● **Work task**
In the entries below, find the line with "centered, draw=black, fill=red!30]" and the line with "presentation to both". Reproduce those two lines and every line between them exactly, and nothing more.

● **Stored data**

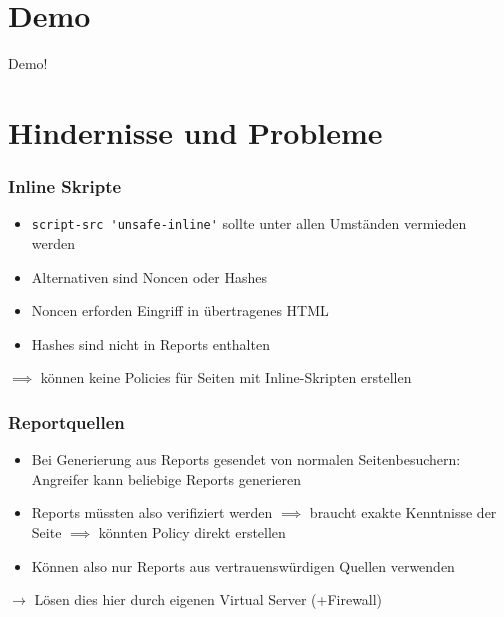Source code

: \documentclass[handout]{beamer}
\begin{document}
\section{Demo}
\begin{frame}
Demo!
\end{frame}


\section{Hindernisse und Probleme}


\begin{frame}[c]
\frametitle{Inline Skripte}
\begin{itemize}
\item \colorbox{verylightgray}{\lstinline[basicstyle=\ttfamily\color{black}]|script-src 'unsafe-inline'|} sollte unter allen Umst\"anden vermieden werden
\item Alternativen sind Noncen oder Hashes
\item Noncen erforden Eingriff in \"ubertragenes HTML
\item Hashes sind nicht in Reports enthalten
\end{itemize}
$\implies$ k\"onnen keine Policies f\"ur Seiten mit Inline-Skripten erstellen\newline
\end{frame}

%

\begin{frame}
\frametitle{Reportquellen}
\begin{itemize}
\item Bei Generierung aus Reports gesendet von normalen Seitenbesuchern: Angreifer kann beliebige Reports generieren
\item Reports m\"ussten also verifiziert werden \newline$\implies$ braucht exakte Kenntnisse der Seite \newline$\implies$ k\"onnten Policy direkt erstellen
\item K\"onnen also nur Reports aus vertrauensw\"urdigen Quellen verwenden
\end{itemize}
$\rightarrow$ L\"osen dies hier durch eigenen Virtual Server (+Firewall)
\end{frame}
\end{document}
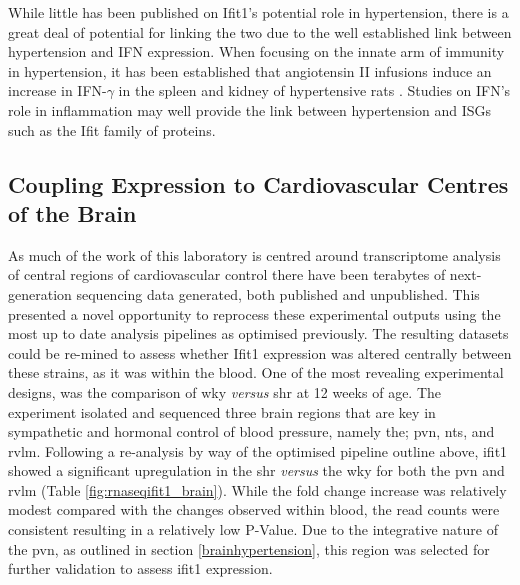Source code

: While little has been published on Ifit1's potential role in hypertension, there is a great deal of potential for linking the two due to the well established link between hypertension and IFN expression. When focusing on the innate arm of immunity in hypertension, it has been established that angiotensin II infusions induce an increase in IFN-$\gamma$ in the spleen and kidney of hypertensive rats \cite{Shao2003}. Studies on IFN's role in inflammation may well provide the link between hypertension and ISGs such as the Ifit family of proteins.


\subsection{Coupling Expression to Cardiovascular Centres of the Brain}

As much of the work of this laboratory is centred around transcriptome analysis of central regions of cardiovascular control there have been terabytes of next-generation sequencing data generated, both published and unpublished. This presented a novel opportunity to reprocess these experimental outputs using the most up to date analysis pipelines as optimised previously. The resulting datasets could be re-mined to assess whether Ifit1 expression was altered centrally between these strains, as it was within the blood. One of the most revealing experimental designs, was the comparison of \acrshort{wky} \textit{versus} \acrshort{shr} at 12 weeks of age. The experiment isolated and sequenced three brain regions that are key in sympathetic and hormonal control of blood pressure, namely the; \acrfull{pvn}, \acrfull{nts}, and \acrfull{rvlm}. Following a re-analysis by way of the optimised pipeline outline above, \acrshort{ifit1} showed a significant upregulation in the \acrshort{shr} \textit{versus} the \acrshort{wky} for both the \acrshort{pvn} and \acrshort{rvlm} (Table \ref{fig:rnaseqifit1_brain}). While the fold change increase was relatively modest compared with the changes observed within blood, the read counts were consistent resulting in a relatively low P-Value. Due to the integrative nature of the \acrshort{pvn}, as outlined in section \ref{brainhypertension}, this region was selected for further validation to assess \acrshort{ifit1} expression. \\

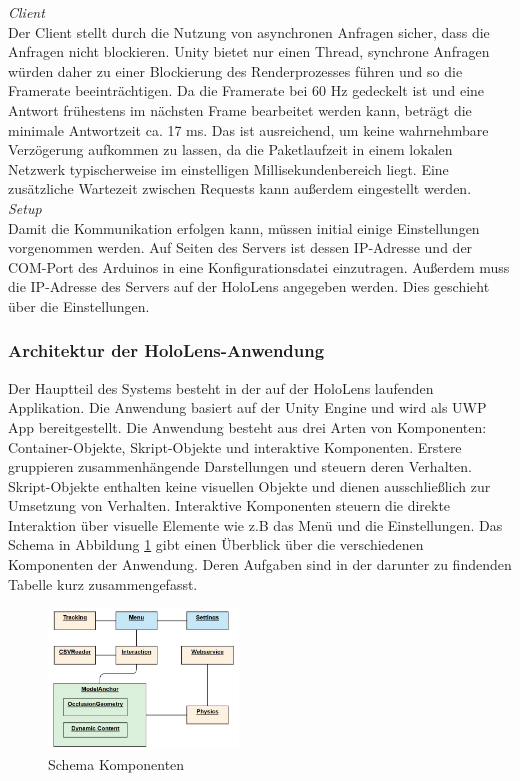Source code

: \textit{Client}\\
Der Client stellt durch die Nutzung von asynchronen Anfragen sicher, dass die Anfragen nicht blockieren. Unity bietet nur einen Thread, synchrone Anfragen würden daher zu einer Blockierung des Renderprozesses führen und so die Framerate beeinträchtigen. Da die Framerate bei 60 Hz gedeckelt ist und eine Antwort frühestens im nächsten Frame bearbeitet werden kann, beträgt die minimale Antwortzeit ca. 17 ms. Das ist ausreichend, um keine wahrnehmbare Verzögerung aufkommen zu lassen, da die Paketlaufzeit in einem lokalen Netzwerk typischerweise im einstelligen Millisekundenbereich liegt. Eine zusätzliche Wartezeit zwischen Requests kann außerdem eingestellt werden.\\

\textit{Setup}\\
Damit die Kommunikation erfolgen kann, müssen initial einige Einstellungen vorgenommen werden. Auf Seiten des Servers ist dessen IP-Adresse und der COM-Port des Arduinos in eine Konfigurationsdatei einzutragen. Außerdem muss die IP-Adresse des Servers auf der HoloLens angegeben werden. Dies geschieht über die Einstellungen.

\subsubsection{Architektur der HoloLens-Anwendung}
\label{sec-5-1-2}
Der Hauptteil des Systems besteht in der auf der HoloLens laufenden Applikation. Die Anwendung basiert auf der Unity Engine und wird als UWP App bereitgestellt. Die Anwendung besteht aus drei Arten von Komponenten: Container-Objekte, Skript-Objekte und interaktive Komponenten. Erstere gruppieren zusammenhängende Darstellungen und steuern deren Verhalten. Skript-Objekte enthalten keine visuellen Objekte und dienen ausschließlich zur Umsetzung von Verhalten. Interaktive Komponenten steuern die direkte Interaktion über visuelle Elemente wie z.B das Menü und die Einstellungen. Das Schema in Abbildung \ref{img:components-schema} gibt einen Überblick über die verschiedenen Komponenten der Anwendung. Deren Aufgaben sind in der darunter zu findenden Tabelle kurz zusammengefasst.

\begin{figure}[H]
	\centering
	\includegraphics[width=0.45\textwidth]{images/schema/components.jpg}
	\caption{Schema Komponenten}
	\label{img:components-schema}
\end{figure}


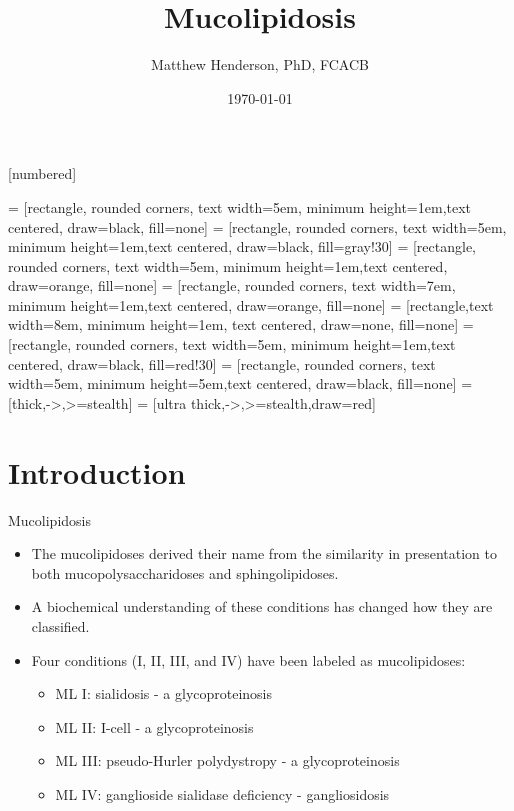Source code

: \documentclass[presentation, smaller]{beamer}
\author{Matthew Henderson, PhD, FCACB}
\date{\today}
\title{Mucolipidosis}
\institute[NSO]{Newborn Screening Ontario | The University of Ottawa}
\begin{document}
\maketitle

\vspace{220pt}
\beamertemplatenavigationsymbolsempty
{}[numbered]

 = [rectangle, rounded corners, text width=5em, minimum height=1em,text centered, draw=black, fill=none]
 = [rectangle, rounded corners, text width=5em, minimum height=1em,text centered, draw=black, fill=gray!30]
 = [rectangle, rounded corners, text width=5em, minimum height=1em,text centered, draw=orange, fill=none]
 = [rectangle, rounded corners, text width=7em, minimum height=1em,text centered, draw=orange, fill=none]
 = [rectangle,text width=8em, minimum height=1em, text centered, draw=none, fill=none]
 = [rectangle, rounded corners, text width=5em, minimum height=1em,text centered, draw=black, fill=red!30]
 = [rectangle, rounded corners, text width=5em, minimum height=5em,text centered, draw=black, fill=none]
 = [thick,->,>=stealth]
 = [ultra thick,->,>=stealth,draw=red]


\section{Introduction}
\label{sec:orgheadline3}
\begin{frame}[label={sec:orgheadline1}]{Mucolipidosis}
\begin{itemize}
\item The mucolipidoses derived their name from the similarity in
presentation to both mucopolysaccharidoses and sphingolipidoses.

\item A biochemical understanding of these conditions has changed how they
are classified.
\item Four conditions (I, II, III, and IV) have been labeled as
mucolipidoses:
\begin{itemize}
\item ML I: sialidosis - a glycoproteinosis
\item ML II: I-cell - a glycoproteinosis
\item ML III: pseudo-Hurler polydystropy - a glycoproteinosis
\item ML IV: ganglioside sialidase deficiency - gangliosidosis
\end{itemize}
\end{itemize}
\end{frame}
\end{document}
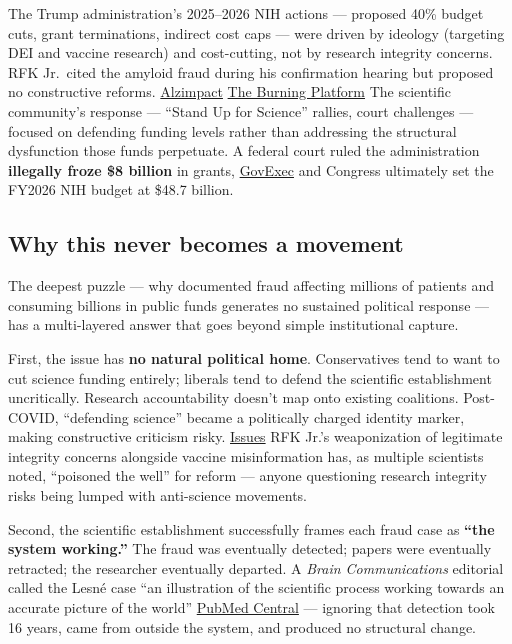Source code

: The Trump administration's 2025--2026 NIH actions --- proposed 40\% budget cuts, grant terminations, indirect cost caps --- were driven by ideology (targeting DEI and vaccine research) and cost-cutting, not by research integrity concerns. RFK Jr.~cited the amyloid fraud during his confirmation hearing but proposed no constructive reforms. \href{https://alzimpact.org/Contrary-to-Clear-Verifiable-Facts-Secretary-Kennedy-Continues-to-Repeat-Harmful-Myths}{Alzimpact} \href{https://www.theburningplatform.com/2026/03/26/the-great-alzheimers-scam-and-the-proven-cures-theyve-buried-for-billions-2/}{The Burning Platform} The scientific community's response --- ``Stand Up for Science'' rallies, court challenges --- focused on defending funding levels rather than addressing the structural dysfunction those funds perpetuate. A federal court ruled the administration \textbf{illegally froze \$8 billion} in grants, \href{https://www.govexec.com/oversight/2025/08/trump-illegally-froze-1800-nih-medical-research-grants-congress-watchdog-says/407296/}{GovExec} and Congress ultimately set the FY2026 NIH budget at \$48.7 billion.

\subsection{Why this never becomes a movement}\label{19_200_billion-why-this-never-becomes-a-movement}

The deepest puzzle --- why documented fraud affecting millions of patients and consuming billions in public funds generates no sustained political response --- has a multi-layered answer that goes beyond simple institutional capture.

First, the issue has \textbf{no natural political home}. Conservatives tend to want to cut science funding entirely; liberals tend to defend the scientific establishment uncritically. Research accountability doesn't map onto existing coalitions. Post-COVID, ``defending science'' became a politically charged identity marker, making constructive criticism risky. \href{https://issues.org/new-politics-science-mills-st-clair/}{Issues} RFK Jr.'s weaponization of legitimate integrity concerns alongside vaccine misinformation has, as multiple scientists noted, ``poisoned the well'' for reform --- anyone questioning research integrity risks being lumped with anti-science movements.

Second, the scientific establishment successfully frames each fraud case as \textbf{``the system working.''} The fraud was eventually detected; papers were eventually retracted; the researcher eventually departed. A \emph{Brain Communications} editorial called the Lesné case ``an illustration of the scientific process working towards an accurate picture of the world'' \href{https://pmc.ncbi.nlm.nih.gov/articles/PMC9445174/}{PubMed Central} --- ignoring that detection took 16 years, came from outside the system, and produced no structural change.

● **Solution for this problem**
 = [rectangle, rounded corners, text width=5em, minimum height=1em,text centered, draw=black, fill=red!30]
 = [rectangle, rounded corners, text width=5em, minimum height=5em,text centered, draw=black, fill=none]
 = [thick,->,>=stealth]
 = [ultra thick,->,>=stealth,draw=red]


\section{Introduction}
\label{sec:orgheadline3}
\begin{frame}[label={sec:orgheadline1}]{Mucolipidosis}
\begin{itemize}
\item The mucolipidoses derived their name from the similarity in
presentation to both mucopolysaccharidoses and sphingolipidoses.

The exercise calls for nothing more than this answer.